# TASK REQUIREMENTS
Please retype the entries below exactly, only from their first line through the line containing "296 ms: 1.01x", leaving every picture out.

# INPUT

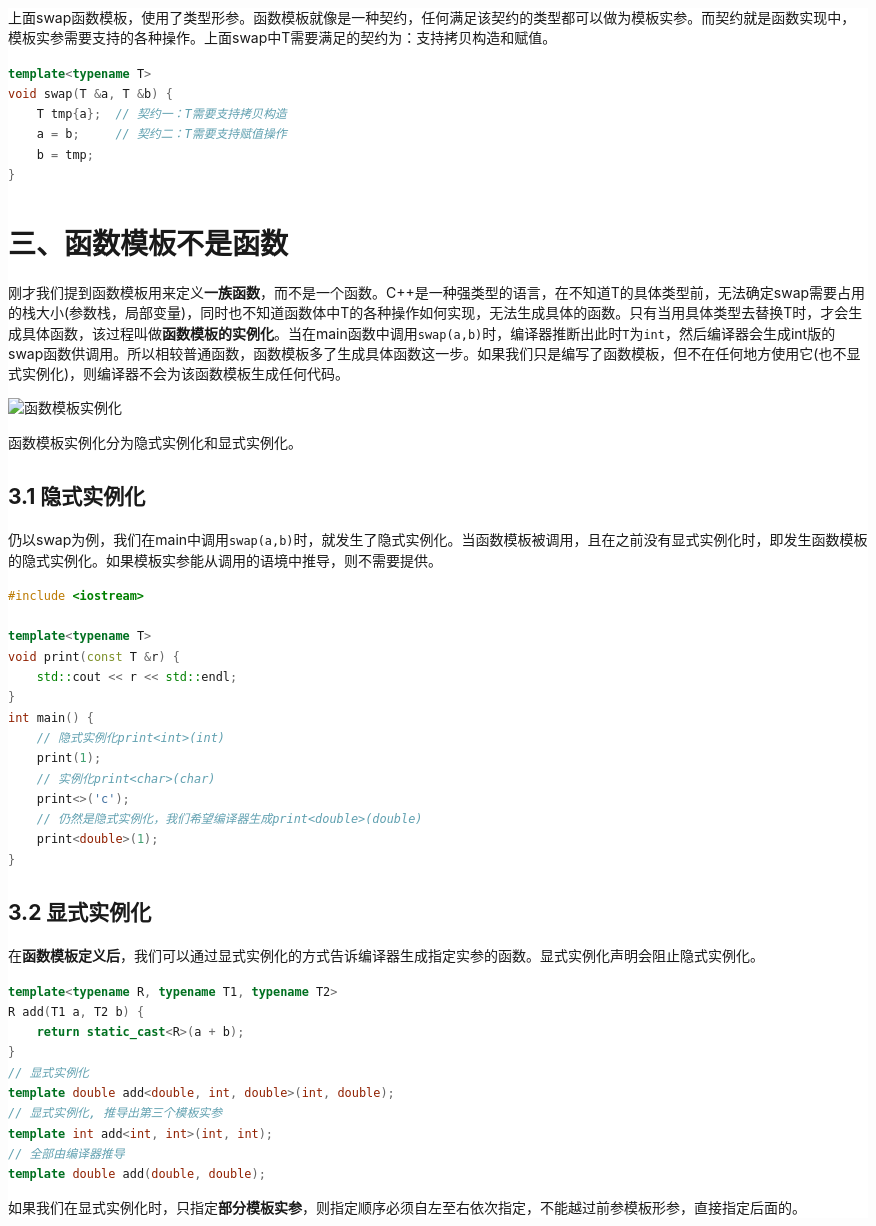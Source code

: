 上面swap函数模板，使用了类型形参。函数模板就像是一种契约，任何满足该契约的类型都可以做为模板实参。而契约就是函数实现中，模板实参需要支持的各种操作。上面swap中T需要满足的契约为：支持拷贝构造和赋值。
```c++
template<typename T>
void swap(T &a, T &b) {
    T tmp{a};  // 契约一：T需要支持拷贝构造
    a = b;     // 契约二：T需要支持赋值操作
    b = tmp;
}
```
# 三、函数模板不是函数
刚才我们提到函数模板用来定义**一族函数**，而不是一个函数。C++是一种强类型的语言，在不知道T的具体类型前，无法确定swap需要占用的栈大小(参数栈，局部变量)，同时也不知道函数体中T的各种操作如何实现，无法生成具体的函数。只有当用具体类型去替换T时，才会生成具体函数，该过程叫做**函数模板的实例化**。当在main函数中调用`swap(a,b)`时，编译器推断出此时`T`为`int`，然后编译器会生成int版的swap函数供调用。所以相较普通函数，函数模板多了生成具体函数这一步。如果我们只是编写了函数模板，但不在任何地方使用它(也不显式实例化)，则编译器不会为该函数模板生成任何代码。

![函数模板实例化](./images/template_function.png)

函数模板实例化分为隐式实例化和显式实例化。
## 3.1 隐式实例化
仍以swap为例，我们在main中调用`swap(a,b)`时，就发生了隐式实例化。当函数模板被调用，且在之前没有显式实例化时，即发生函数模板的隐式实例化。如果模板实参能从调用的语境中推导，则不需要提供。
```c++
#include <iostream>

template<typename T>
void print(const T &r) {
    std::cout << r << std::endl;
}
int main() {
    // 隐式实例化print<int>(int)
    print(1);
    // 实例化print<char>(char)
    print<>('c');
    // 仍然是隐式实例化，我们希望编译器生成print<double>(double)
    print<double>(1);
}
```

## 3.2 显式实例化
在**函数模板定义后**，我们可以通过显式实例化的方式告诉编译器生成指定实参的函数。显式实例化声明会阻止隐式实例化。
```c++
template<typename R, typename T1, typename T2>
R add(T1 a, T2 b) {
    return static_cast<R>(a + b);
}
// 显式实例化
template double add<double, int, double>(int, double);
// 显式实例化, 推导出第三个模板实参
template int add<int, int>(int, int);
// 全部由编译器推导
template double add(double, double);
```
如果我们在显式实例化时，只指定**部分模板实参**，则指定顺序必须自左至右依次指定，不能越过前参模板形参，直接指定后面的。
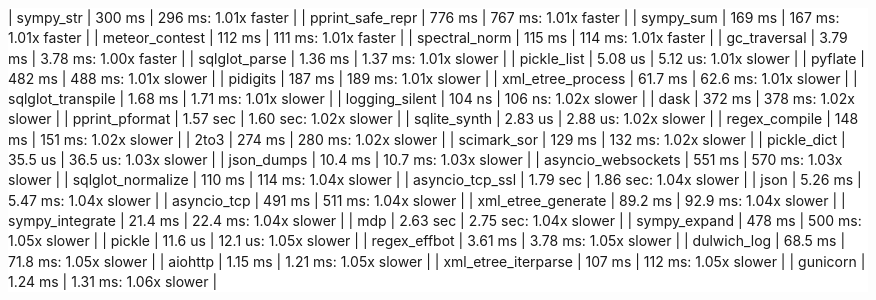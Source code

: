 | sympy_str                  | 300 ms                                                 | 296 ms: 1.01x faster                                                      |
| pprint_safe_repr           | 776 ms                                                 | 767 ms: 1.01x faster                                                      |
| sympy_sum                  | 169 ms                                                 | 167 ms: 1.01x faster                                                      |
| meteor_contest             | 112 ms                                                 | 111 ms: 1.01x faster                                                      |
| spectral_norm              | 115 ms                                                 | 114 ms: 1.01x faster                                                      |
| gc_traversal               | 3.79 ms                                                | 3.78 ms: 1.00x faster                                                     |
| sqlglot_parse              | 1.36 ms                                                | 1.37 ms: 1.01x slower                                                     |
| pickle_list                | 5.08 us                                                | 5.12 us: 1.01x slower                                                     |
| pyflate                    | 482 ms                                                 | 488 ms: 1.01x slower                                                      |
| pidigits                   | 187 ms                                                 | 189 ms: 1.01x slower                                                      |
| xml_etree_process          | 61.7 ms                                                | 62.6 ms: 1.01x slower                                                     |
| sqlglot_transpile          | 1.68 ms                                                | 1.71 ms: 1.01x slower                                                     |
| logging_silent             | 104 ns                                                 | 106 ns: 1.02x slower                                                      |
| dask                       | 372 ms                                                 | 378 ms: 1.02x slower                                                      |
| pprint_pformat             | 1.57 sec                                               | 1.60 sec: 1.02x slower                                                    |
| sqlite_synth               | 2.83 us                                                | 2.88 us: 1.02x slower                                                     |
| regex_compile              | 148 ms                                                 | 151 ms: 1.02x slower                                                      |
| 2to3                       | 274 ms                                                 | 280 ms: 1.02x slower                                                      |
| scimark_sor                | 129 ms                                                 | 132 ms: 1.02x slower                                                      |
| pickle_dict                | 35.5 us                                                | 36.5 us: 1.03x slower                                                     |
| json_dumps                 | 10.4 ms                                                | 10.7 ms: 1.03x slower                                                     |
| asyncio_websockets         | 551 ms                                                 | 570 ms: 1.03x slower                                                      |
| sqlglot_normalize          | 110 ms                                                 | 114 ms: 1.04x slower                                                      |
| asyncio_tcp_ssl            | 1.79 sec                                               | 1.86 sec: 1.04x slower                                                    |
| json                       | 5.26 ms                                                | 5.47 ms: 1.04x slower                                                     |
| asyncio_tcp                | 491 ms                                                 | 511 ms: 1.04x slower                                                      |
| xml_etree_generate         | 89.2 ms                                                | 92.9 ms: 1.04x slower                                                     |
| sympy_integrate            | 21.4 ms                                                | 22.4 ms: 1.04x slower                                                     |
| mdp                        | 2.63 sec                                               | 2.75 sec: 1.04x slower                                                    |
| sympy_expand               | 478 ms                                                 | 500 ms: 1.05x slower                                                      |
| pickle                     | 11.6 us                                                | 12.1 us: 1.05x slower                                                     |
| regex_effbot               | 3.61 ms                                                | 3.78 ms: 1.05x slower                                                     |
| dulwich_log                | 68.5 ms                                                | 71.8 ms: 1.05x slower                                                     |
| aiohttp                    | 1.15 ms                                                | 1.21 ms: 1.05x slower                                                     |
| xml_etree_iterparse        | 107 ms                                                 | 112 ms: 1.05x slower                                                      |
| gunicorn                   | 1.24 ms                                                | 1.31 ms: 1.06x slower                                                     |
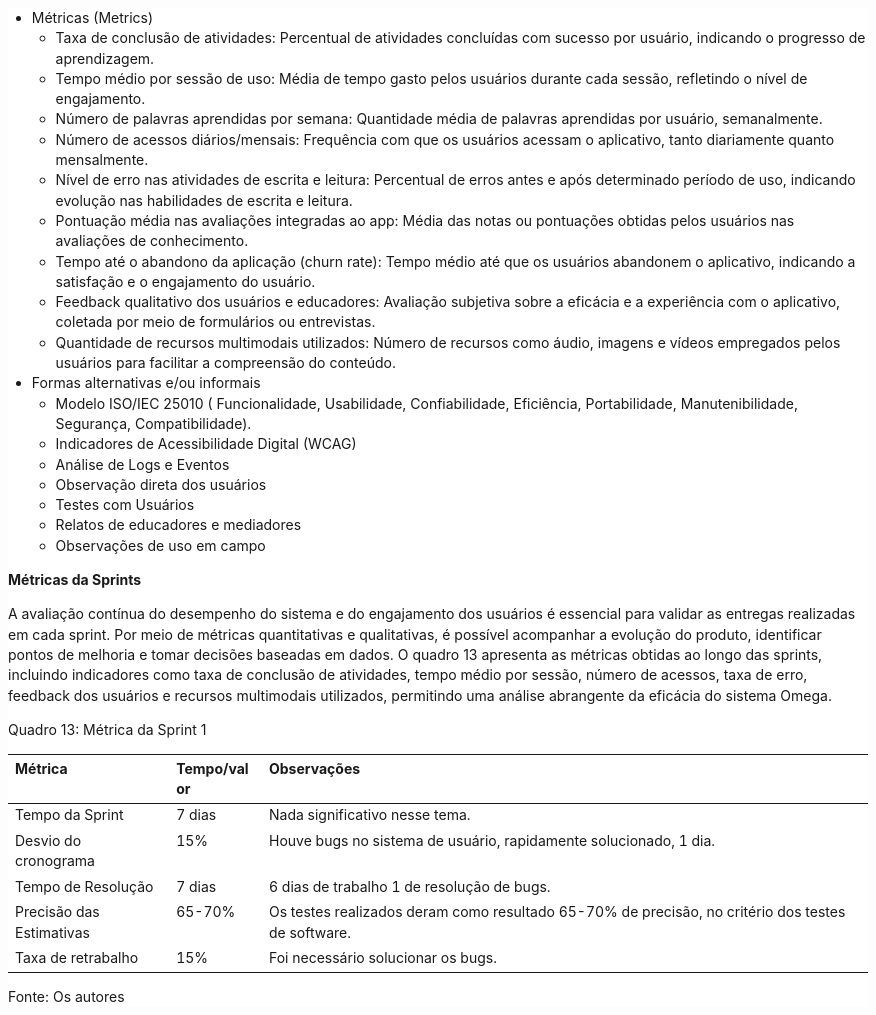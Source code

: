 - Métricas (Metrics)
  - Taxa de conclusão de atividades:  Percentual de atividades concluídas com sucesso por usuário, indicando o progresso de aprendizagem.
  - Tempo médio por sessão de uso:  Média de tempo gasto pelos usuários durante cada sessão, refletindo o nível de engajamento.
  - Número de palavras aprendidas por semana: Quantidade média de palavras aprendidas por usuário, semanalmente.
  - Número de acessos diários/mensais: Frequência com que os usuários acessam o aplicativo, tanto diariamente quanto mensalmente.
  - Nível de erro nas atividades de escrita e leitura: Percentual de erros antes e após determinado período de uso, indicando evolução nas habilidades de escrita e leitura.
  - Pontuação média nas avaliações integradas ao app: Média das notas ou pontuações obtidas pelos usuários nas avaliações de conhecimento.
  - Tempo até o abandono da aplicação (churn rate): Tempo médio até que os usuários abandonem o aplicativo, indicando a satisfação e o engajamento do usuário.
  - Feedback qualitativo dos usuários e educadores: Avaliação subjetiva sobre a eficácia e a experiência com o aplicativo, coletada por meio de formulários ou entrevistas.
  - Quantidade de recursos multimodais utilizados: Número de recursos como áudio, imagens e vídeos empregados pelos usuários para facilitar a compreensão do conteúdo.
- Formas alternativas e/ou informais
   - Modelo ISO/IEC 25010 ( Funcionalidade, Usabilidade, Confiabilidade, Eficiência, Portabilidade, Manutenibilidade, Segurança, Compatibilidade).
   - Indicadores de Acessibilidade Digital (WCAG)
   - Análise de Logs e Eventos
   - Observação direta dos usuários
   - Testes com Usuários
   - Relatos de educadores e mediadores
   - Observações de uso em campo

**Métricas da Sprints**

A avaliação contínua do desempenho do sistema e do engajamento dos usuários é essencial para validar as entregas realizadas em cada sprint. Por meio de métricas quantitativas e qualitativas, é possível acompanhar a evolução do produto, identificar pontos de melhoria e tomar decisões baseadas em dados. O quadro 13 apresenta as métricas obtidas ao longo das sprints, incluindo indicadores como taxa de conclusão de atividades, tempo médio por sessão, número de acessos, taxa de erro, feedback dos usuários e recursos multimodais utilizados, permitindo uma análise abrangente da eficácia do sistema Omega.

Quadro 13: Métrica da Sprint 1

| Métrica | Tempo/valor | Observações |
| :--- | :--- | :--- |
| Tempo da Sprint | 7 dias | Nada significativo nesse tema. |
| Desvio do cronograma | 15% | Houve bugs no sistema de usuário, rapidamente solucionado, 1 dia. |
| Tempo de Resolução | 7 dias | 6 dias de trabalho 1 de resolução de bugs. |
| Precisão das Estimativas | 65-70% | Os testes realizados deram como resultado 65-70% de precisão, no critério dos testes de software. |
| Taxa de retrabalho | 15% | Foi necessário solucionar os bugs. |

Fonte: Os autores
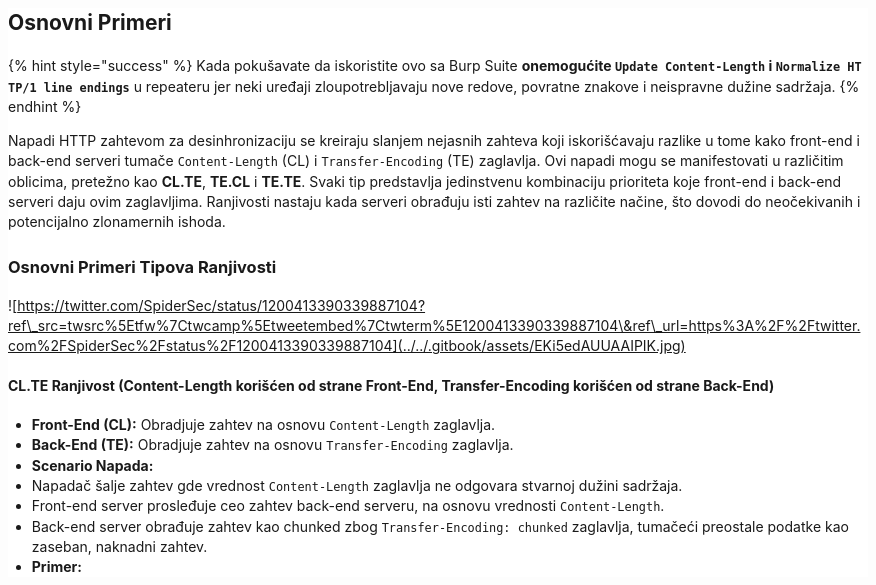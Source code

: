 ## Osnovni Primeri

{% hint style="success" %}
Kada pokušavate da iskoristite ovo sa Burp Suite **onemogućite `Update Content-Length` i `Normalize HTTP/1 line endings`** u repeateru jer neki uređaji zloupotrebljavaju nove redove, povratne znakove i neispravne dužine sadržaja.
{% endhint %}

Napadi HTTP zahtevom za desinhronizaciju se kreiraju slanjem nejasnih zahteva koji iskorišćavaju razlike u tome kako front-end i back-end serveri tumače `Content-Length` (CL) i `Transfer-Encoding` (TE) zaglavlja. Ovi napadi mogu se manifestovati u različitim oblicima, pretežno kao **CL.TE**, **TE.CL** i **TE.TE**. Svaki tip predstavlja jedinstvenu kombinaciju prioriteta koje front-end i back-end serveri daju ovim zaglavljima. Ranjivosti nastaju kada serveri obrađuju isti zahtev na različite načine, što dovodi do neočekivanih i potencijalno zlonamernih ishoda.

### Osnovni Primeri Tipova Ranjivosti

![https://twitter.com/SpiderSec/status/1200413390339887104?ref\_src=twsrc%5Etfw%7Ctwcamp%5Etweetembed%7Ctwterm%5E1200413390339887104\&ref\_url=https%3A%2F%2Ftwitter.com%2FSpiderSec%2Fstatus%2F1200413390339887104](../../.gitbook/assets/EKi5edAUUAAIPIK.jpg)

#### CL.TE Ranjivost (Content-Length korišćen od strane Front-End, Transfer-Encoding korišćen od strane Back-End)

* **Front-End (CL):** Obradjuje zahtev na osnovu `Content-Length` zaglavlja.
* **Back-End (TE):** Obradjuje zahtev na osnovu `Transfer-Encoding` zaglavlja.
* **Scenario Napada:**
* Napadač šalje zahtev gde vrednost `Content-Length` zaglavlja ne odgovara stvarnoj dužini sadržaja.
* Front-end server prosleđuje ceo zahtev back-end serveru, na osnovu vrednosti `Content-Length`.
* Back-end server obrađuje zahtev kao chunked zbog `Transfer-Encoding: chunked` zaglavlja, tumačeći preostale podatke kao zaseban, naknadni zahtev.
* **Primer:**
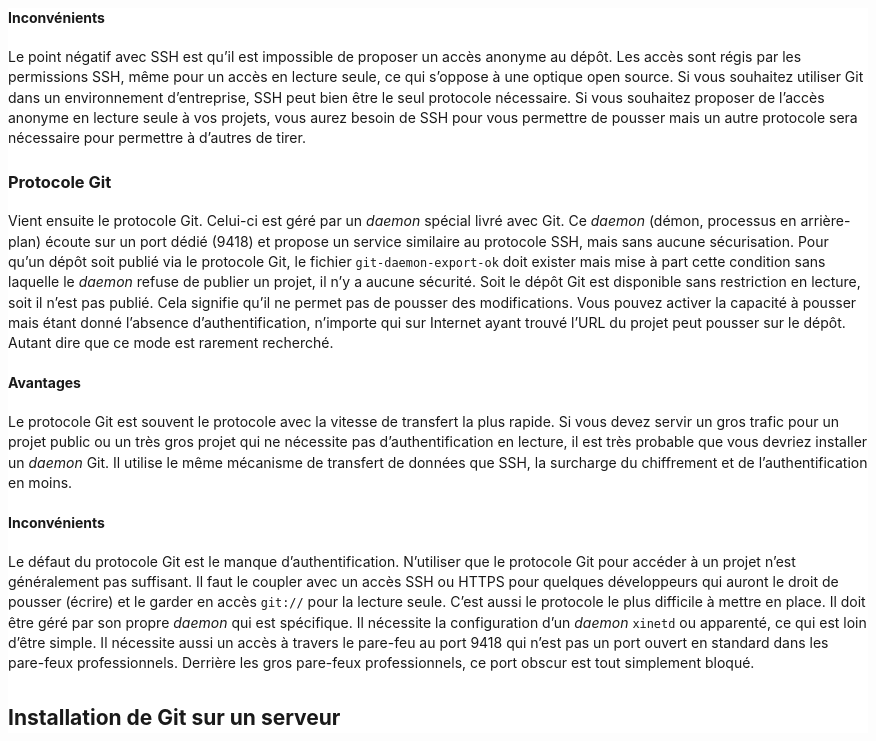 #### Inconvénients

Le point négatif avec SSH est qu’il est impossible de proposer un accès
anonyme au dépôt. Les accès sont régis par les permissions SSH, même
pour un accès en lecture seule, ce qui s’oppose à une optique open
source. Si vous souhaitez utiliser Git dans un environnement
d’entreprise, SSH peut bien être le seul protocole nécessaire. Si vous
souhaitez proposer de l’accès anonyme en lecture seule à vos projets,
vous aurez besoin de SSH pour vous permettre de pousser mais un autre
protocole sera nécessaire pour permettre à d’autres de tirer.

### Protocole Git

Vient ensuite le protocole Git. Celui-ci est géré par un *daemon*
spécial livré avec Git. Ce *daemon* (démon, processus en arrière-plan)
écoute sur un port dédié (9418) et propose un service similaire au
protocole SSH, mais sans aucune sécurisation. Pour qu’un dépôt soit
publié via le protocole Git, le fichier `git-daemon-export-ok` doit
exister mais mise à part cette condition sans laquelle le *daemon*
refuse de publier un projet, il n’y a aucune sécurité. Soit le dépôt Git
est disponible sans restriction en lecture, soit il n’est pas publié.
Cela signifie qu’il ne permet pas de pousser des modifications. Vous
pouvez activer la capacité à pousser mais étant donné l’absence
d’authentification, n’importe qui sur Internet ayant trouvé l’URL du
projet peut pousser sur le dépôt. Autant dire que ce mode est rarement
recherché.

#### Avantages

Le protocole Git est souvent le protocole avec la vitesse de transfert
la plus rapide. Si vous devez servir un gros trafic pour un projet
public ou un très gros projet qui ne nécessite pas d’authentification en
lecture, il est très probable que vous devriez installer un *daemon*
Git. Il utilise le même mécanisme de transfert de données que SSH, la
surcharge du chiffrement et de l’authentification en moins.

#### Inconvénients

Le défaut du protocole Git est le manque d’authentification. N’utiliser
que le protocole Git pour accéder à un projet n’est généralement pas
suffisant. Il faut le coupler avec un accès SSH ou HTTPS pour quelques
développeurs qui auront le droit de pousser (écrire) et le garder en
accès `git://` pour la lecture seule. C’est aussi le protocole le plus
difficile à mettre en place. Il doit être géré par son propre *daemon*
qui est spécifique. Il nécessite la configuration d’un *daemon* `xinetd`
ou apparenté, ce qui est loin d’être simple. Il nécessite aussi un accès
à travers le pare-feu au port 9418 qui n’est pas un port ouvert en
standard dans les pare-feux professionnels. Derrière les gros pare-feux
professionnels, ce port obscur est tout simplement bloqué.

## Installation de Git sur un serveur
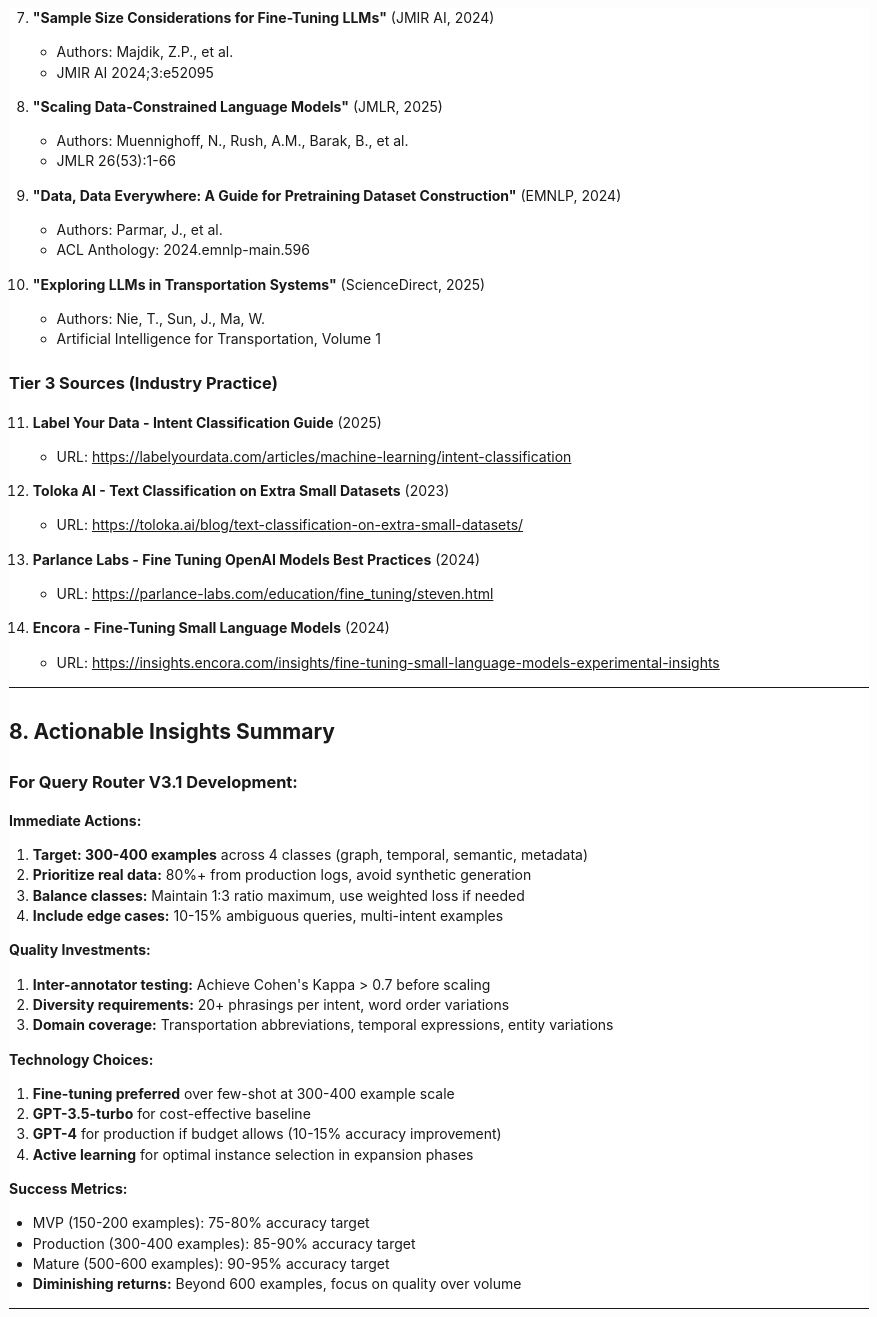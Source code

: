 7. **"Sample Size Considerations for Fine-Tuning LLMs"** (JMIR AI, 2024)
   - Authors: Majdik, Z.P., et al.
   - JMIR AI 2024;3:e52095

8. **"Scaling Data-Constrained Language Models"** (JMLR, 2025)
   - Authors: Muennighoff, N., Rush, A.M., Barak, B., et al.
   - JMLR 26(53):1-66

9. **"Data, Data Everywhere: A Guide for Pretraining Dataset Construction"** (EMNLP, 2024)
   - Authors: Parmar, J., et al.
   - ACL Anthology: 2024.emnlp-main.596

10. **"Exploring LLMs in Transportation Systems"** (ScienceDirect, 2025)
    - Authors: Nie, T., Sun, J., Ma, W.
    - Artificial Intelligence for Transportation, Volume 1

### Tier 3 Sources (Industry Practice)

11. **Label Your Data - Intent Classification Guide** (2025)
    - URL: https://labelyourdata.com/articles/machine-learning/intent-classification

12. **Toloka AI - Text Classification on Extra Small Datasets** (2023)
    - URL: https://toloka.ai/blog/text-classification-on-extra-small-datasets/

13. **Parlance Labs - Fine Tuning OpenAI Models Best Practices** (2024)
    - URL: https://parlance-labs.com/education/fine_tuning/steven.html

14. **Encora - Fine-Tuning Small Language Models** (2024)
    - URL: https://insights.encora.com/insights/fine-tuning-small-language-models-experimental-insights

---

## 8. Actionable Insights Summary

### For Query Router V3.1 Development:

**Immediate Actions:**
1. **Target: 300-400 examples** across 4 classes (graph, temporal, semantic, metadata)
2. **Prioritize real data:** 80%+ from production logs, avoid synthetic generation
3. **Balance classes:** Maintain 1:3 ratio maximum, use weighted loss if needed
4. **Include edge cases:** 10-15% ambiguous queries, multi-intent examples

**Quality Investments:**
1. **Inter-annotator testing:** Achieve Cohen's Kappa > 0.7 before scaling
2. **Diversity requirements:** 20+ phrasings per intent, word order variations
3. **Domain coverage:** Transportation abbreviations, temporal expressions, entity variations

**Technology Choices:**
1. **Fine-tuning preferred** over few-shot at 300-400 example scale
2. **GPT-3.5-turbo** for cost-effective baseline
3. **GPT-4** for production if budget allows (10-15% accuracy improvement)
4. **Active learning** for optimal instance selection in expansion phases

**Success Metrics:**
- MVP (150-200 examples): 75-80% accuracy target
- Production (300-400 examples): 85-90% accuracy target
- Mature (500-600 examples): 90-95% accuracy target
- **Diminishing returns:** Beyond 600 examples, focus on quality over volume

---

# RESPONSE TO THIS EXERCISE
Source code

: 上面swap函数模板，使用了类型形参。函数模板就像是一种契约，任何满足该契约的类型都可以做为模板实参。而契约就是函数实现中，模板实参需要支持的各种操作。上面swap中T需要满足的契约为：支持拷贝构造和赋值。
```c++
template<typename T>
void swap(T &a, T &b) {
    T tmp{a};  // 契约一：T需要支持拷贝构造
    a = b;     // 契约二：T需要支持赋值操作
    b = tmp;
}
```
# 三、函数模板不是函数
刚才我们提到函数模板用来定义**一族函数**，而不是一个函数。C++是一种强类型的语言，在不知道T的具体类型前，无法确定swap需要占用的栈大小(参数栈，局部变量)，同时也不知道函数体中T的各种操作如何实现，无法生成具体的函数。只有当用具体类型去替换T时，才会生成具体函数，该过程叫做**函数模板的实例化**。当在main函数中调用`swap(a,b)`时，编译器推断出此时`T`为`int`，然后编译器会生成int版的swap函数供调用。所以相较普通函数，函数模板多了生成具体函数这一步。如果我们只是编写了函数模板，但不在任何地方使用它(也不显式实例化)，则编译器不会为该函数模板生成任何代码。

![函数模板实例化](./images/template_function.png)

函数模板实例化分为隐式实例化和显式实例化。
## 3.1 隐式实例化
仍以swap为例，我们在main中调用`swap(a,b)`时，就发生了隐式实例化。当函数模板被调用，且在之前没有显式实例化时，即发生函数模板的隐式实例化。如果模板实参能从调用的语境中推导，则不需要提供。
```c++
#include <iostream>

template<typename T>
void print(const T &r) {
    std::cout << r << std::endl;
}
int main() {
    // 隐式实例化print<int>(int)
    print(1);
    // 实例化print<char>(char)
    print<>('c');
    // 仍然是隐式实例化，我们希望编译器生成print<double>(double)
    print<double>(1);
}
```

## 3.2 显式实例化
在**函数模板定义后**，我们可以通过显式实例化的方式告诉编译器生成指定实参的函数。显式实例化声明会阻止隐式实例化。
```c++
template<typename R, typename T1, typename T2>
R add(T1 a, T2 b) {
    return static_cast<R>(a + b);
}
// 显式实例化
template double add<double, int, double>(int, double);
// 显式实例化, 推导出第三个模板实参
template int add<int, int>(int, int);
// 全部由编译器推导
template double add(double, double);
```
如果我们在显式实例化时，只指定**部分模板实参**，则指定顺序必须自左至右依次指定，不能越过前参模板形参，直接指定后面的。
Source code

: | sympy_str                  | 300 ms                                                 | 296 ms: 1.01x faster                                                      |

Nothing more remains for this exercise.